▸ Stored data
-.-.-
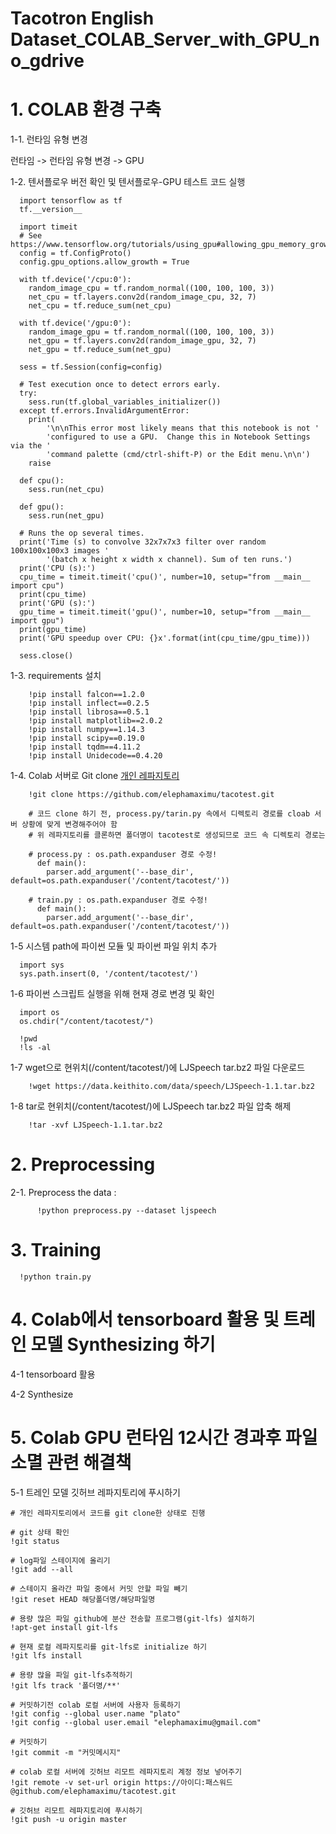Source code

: # **Tacotron English Dataset_COLAB_Server_with_GPU_no_gdrive** 

# 1. COLAB 환경 구축
  
  1-1. 런타임 유형 변경
  
  런타임 -> 런타임 유형 변경 -> GPU
  
  1-2. 텐서플로우 버전 확인 및 텐서플로우-GPU 테스트 코드 실행
  
      import tensorflow as tf
      tf.__version__
      
      import timeit
      # See https://www.tensorflow.org/tutorials/using_gpu#allowing_gpu_memory_growth
      config = tf.ConfigProto()
      config.gpu_options.allow_growth = True

      with tf.device('/cpu:0'):
        random_image_cpu = tf.random_normal((100, 100, 100, 3))
        net_cpu = tf.layers.conv2d(random_image_cpu, 32, 7)
        net_cpu = tf.reduce_sum(net_cpu)

      with tf.device('/gpu:0'):
        random_image_gpu = tf.random_normal((100, 100, 100, 3))
        net_gpu = tf.layers.conv2d(random_image_gpu, 32, 7)
        net_gpu = tf.reduce_sum(net_gpu)

      sess = tf.Session(config=config)

      # Test execution once to detect errors early.
      try:
        sess.run(tf.global_variables_initializer())
      except tf.errors.InvalidArgumentError:
        print(
            '\n\nThis error most likely means that this notebook is not '
            'configured to use a GPU.  Change this in Notebook Settings via the '
            'command palette (cmd/ctrl-shift-P) or the Edit menu.\n\n')
        raise

      def cpu():
        sess.run(net_cpu)

      def gpu():
        sess.run(net_gpu)

      # Runs the op several times.
      print('Time (s) to convolve 32x7x7x3 filter over random 100x100x100x3 images '
            '(batch x height x width x channel). Sum of ten runs.')
      print('CPU (s):')
      cpu_time = timeit.timeit('cpu()', number=10, setup="from __main__ import cpu")
      print(cpu_time)
      print('GPU (s):')
      gpu_time = timeit.timeit('gpu()', number=10, setup="from __main__ import gpu")
      print(gpu_time)
      print('GPU speedup over CPU: {}x'.format(int(cpu_time/gpu_time)))

      sess.close()
  
  1-3. requirements 설치
  
        !pip install falcon==1.2.0
        !pip install inflect==0.2.5
        !pip install librosa==0.5.1
        !pip install matplotlib==2.0.2
        !pip install numpy==1.14.3
        !pip install scipy==0.19.0
        !pip install tqdm==4.11.2
        !pip install Unidecode==0.4.20
  
  1-4. Colab 서버로 Git clone [개인 레파지토리](https://github.com/elephamaximu/tacotest.git)
  
        !git clone https://github.com/elephamaximu/tacotest.git
        
        # 코드 clone 하기 전, process.py/tarin.py 속에서 디렉토리 경로를 cloab 서버 상황에 맞게 변경해주어야 함
        # 위 레파지토리를 클론하면 폴더명이 tacotest로 생성되므로 코드 속 디렉토리 경로는
        
        # process.py : os.path.expanduser 경로 수정!
          def main():
      	    parser.add_argument('--base_dir', default=os.path.expanduser('/content/tacotest/'))

        # train.py : os.path.expanduser 경로 수정!
          def main():
      	    parser.add_argument('--base_dir', default=os.path.expanduser('/content/tacotest/'))
        
      
  1-5 시스템 path에 파이썬 모듈 및 파이썬 파일 위치 추가
  
      import sys
      sys.path.insert(0, '/content/tacotest/')
      
  1-6 파이썬 스크립트 실행을 위해 현재 경로 변경 및 확인
  
      import os
      os.chdir("/content/tacotest/")
      
      !pwd
      !ls -al
      
   1-7 wget으로 현위치(/content/tacotest/)에 LJSpeech tar.bz2 파일 다운로드
   
        !wget https://data.keithito.com/data/speech/LJSpeech-1.1.tar.bz2
        
   1-8 tar로 현위치(/content/tacotest/)에 LJSpeech tar.bz2 파일 압축 해제
        
        !tar -xvf LJSpeech-1.1.tar.bz2      
      
# 2. Preprocessing
 
  2-1. Preprocess the data : 
	 
		  !python preprocess.py --dataset ljspeech
       
# 3. Training

      !python train.py
    
# 4. Colab에서 tensorboard 활용 및 트레인 모델 Synthesizing 하기

  4-1 tensorboard 활용
    
  4-2 Synthesize

# 5. Colab GPU 런타임 12시간 경과후 파일 소멸 관련 해결책

  5-1 트레인 모델 깃허브 레파지토리에 푸시하기
  
  	# 개인 레파지토리에서 코드를 git clone한 상태로 진행
	
	# git 상태 확인
	!git status
	
	# log파일 스테이지에 올리기
	!git add --all
	
	# 스테이지 올라간 파일 중에서 커밋 안할 파일 빼기
	!git reset HEAD 해당폴더명/해당파일명
	
	# 용량 많은 파일 github에 분산 전송할 프로그램(git-lfs) 설치하기
	!apt-get install git-lfs
	
	# 현재 로컬 레파지토리를 git-lfs로 initialize 하기
	!git lfs install
	
	# 용량 많을 파일 git-lfs추적하기
	!git lfs track '폴더명/**'
	
	# 커밋하기전 colab 로컬 서버에 사용자 등록하기
	!git config --global user.name "plato"
	!git config --global user.email "elephamaximu@gmail.com"
	
	# 커밋하기
	!git commit -m "커밋메시지"
	
	# colab 로컬 서버에 깃허브 리모트 레파지토리 계정 정보 넣어주기
	!git remote -v set-url origin https://아이디:패스워드@github.com/elephamaximu/tacotest.git
	
	# 깃허브 리모트 레파지토리에 푸시하기
	!git push -u origin master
-.-.-
▸ EXERCISE BRIEF
Only the records are wanted, copied exactly, with the pictures dropped.

▸ RESULT FOR THIS EXERCISE
Source code

: # **Tacotron English Dataset_COLAB_Server_with_GPU_no_gdrive** 

# 1. COLAB 환경 구축
  
  1-1. 런타임 유형 변경
  
  런타임 -> 런타임 유형 변경 -> GPU
  
  1-2. 텐서플로우 버전 확인 및 텐서플로우-GPU 테스트 코드 실행
  
      import tensorflow as tf
      tf.__version__
      
      import timeit
      # See https://www.tensorflow.org/tutorials/using_gpu#allowing_gpu_memory_growth
      config = tf.ConfigProto()
      config.gpu_options.allow_growth = True

      with tf.device('/cpu:0'):
        random_image_cpu = tf.random_normal((100, 100, 100, 3))
        net_cpu = tf.layers.conv2d(random_image_cpu, 32, 7)
        net_cpu = tf.reduce_sum(net_cpu)

      with tf.device('/gpu:0'):
        random_image_gpu = tf.random_normal((100, 100, 100, 3))
        net_gpu = tf.layers.conv2d(random_image_gpu, 32, 7)
        net_gpu = tf.reduce_sum(net_gpu)

      sess = tf.Session(config=config)

      # Test execution once to detect errors early.
      try:
        sess.run(tf.global_variables_initializer())
      except tf.errors.InvalidArgumentError:
        print(
            '\n\nThis error most likely means that this notebook is not '
            'configured to use a GPU.  Change this in Notebook Settings via the '
            'command palette (cmd/ctrl-shift-P) or the Edit menu.\n\n')
        raise

      def cpu():
        sess.run(net_cpu)

      def gpu():
        sess.run(net_gpu)

      # Runs the op several times.
      print('Time (s) to convolve 32x7x7x3 filter over random 100x100x100x3 images '
            '(batch x height x width x channel). Sum of ten runs.')
      print('CPU (s):')
      cpu_time = timeit.timeit('cpu()', number=10, setup="from __main__ import cpu")
      print(cpu_time)
      print('GPU (s):')
      gpu_time = timeit.timeit('gpu()', number=10, setup="from __main__ import gpu")
      print(gpu_time)
      print('GPU speedup over CPU: {}x'.format(int(cpu_time/gpu_time)))

      sess.close()
  
  1-3. requirements 설치
  
        !pip install falcon==1.2.0
        !pip install inflect==0.2.5
        !pip install librosa==0.5.1
        !pip install matplotlib==2.0.2
        !pip install numpy==1.14.3
        !pip install scipy==0.19.0
        !pip install tqdm==4.11.2
        !pip install Unidecode==0.4.20
  
  1-4. Colab 서버로 Git clone [개인 레파지토리](https://github.com/elephamaximu/tacotest.git)
  
        !git clone https://github.com/elephamaximu/tacotest.git
        
        # 코드 clone 하기 전, process.py/tarin.py 속에서 디렉토리 경로를 cloab 서버 상황에 맞게 변경해주어야 함
        # 위 레파지토리를 클론하면 폴더명이 tacotest로 생성되므로 코드 속 디렉토리 경로는
        
        # process.py : os.path.expanduser 경로 수정!
          def main():
      	    parser.add_argument('--base_dir', default=os.path.expanduser('/content/tacotest/'))

        # train.py : os.path.expanduser 경로 수정!
          def main():
      	    parser.add_argument('--base_dir', default=os.path.expanduser('/content/tacotest/'))
        
      
  1-5 시스템 path에 파이썬 모듈 및 파이썬 파일 위치 추가
  
      import sys
      sys.path.insert(0, '/content/tacotest/')
      
  1-6 파이썬 스크립트 실행을 위해 현재 경로 변경 및 확인
  
      import os
      os.chdir("/content/tacotest/")
      
      !pwd
      !ls -al
      
   1-7 wget으로 현위치(/content/tacotest/)에 LJSpeech tar.bz2 파일 다운로드
   
        !wget https://data.keithito.com/data/speech/LJSpeech-1.1.tar.bz2
        
   1-8 tar로 현위치(/content/tacotest/)에 LJSpeech tar.bz2 파일 압축 해제
        
        !tar -xvf LJSpeech-1.1.tar.bz2      
      
# 2. Preprocessing
 
  2-1. Preprocess the data : 
	 
		  !python preprocess.py --dataset ljspeech
       
# 3. Training

      !python train.py
    
# 4. Colab에서 tensorboard 활용 및 트레인 모델 Synthesizing 하기

  4-1 tensorboard 활용
    
  4-2 Synthesize

# 5. Colab GPU 런타임 12시간 경과후 파일 소멸 관련 해결책

  5-1 트레인 모델 깃허브 레파지토리에 푸시하기
  
  	# 개인 레파지토리에서 코드를 git clone한 상태로 진행
	
	# git 상태 확인
	!git status
	
	# log파일 스테이지에 올리기
	!git add --all
	
	# 스테이지 올라간 파일 중에서 커밋 안할 파일 빼기
	!git reset HEAD 해당폴더명/해당파일명
	
	# 용량 많은 파일 github에 분산 전송할 프로그램(git-lfs) 설치하기
	!apt-get install git-lfs
	
	# 현재 로컬 레파지토리를 git-lfs로 initialize 하기
	!git lfs install
	
	# 용량 많을 파일 git-lfs추적하기
	!git lfs track '폴더명/**'
	
	# 커밋하기전 colab 로컬 서버에 사용자 등록하기
	!git config --global user.name "plato"
	!git config --global user.email "elephamaximu@gmail.com"
	
	# 커밋하기
	!git commit -m "커밋메시지"
	
	# colab 로컬 서버에 깃허브 리모트 레파지토리 계정 정보 넣어주기
	!git remote -v set-url origin https://아이디:패스워드@github.com/elephamaximu/tacotest.git
	
	# 깃허브 리모트 레파지토리에 푸시하기
	!git push -u origin master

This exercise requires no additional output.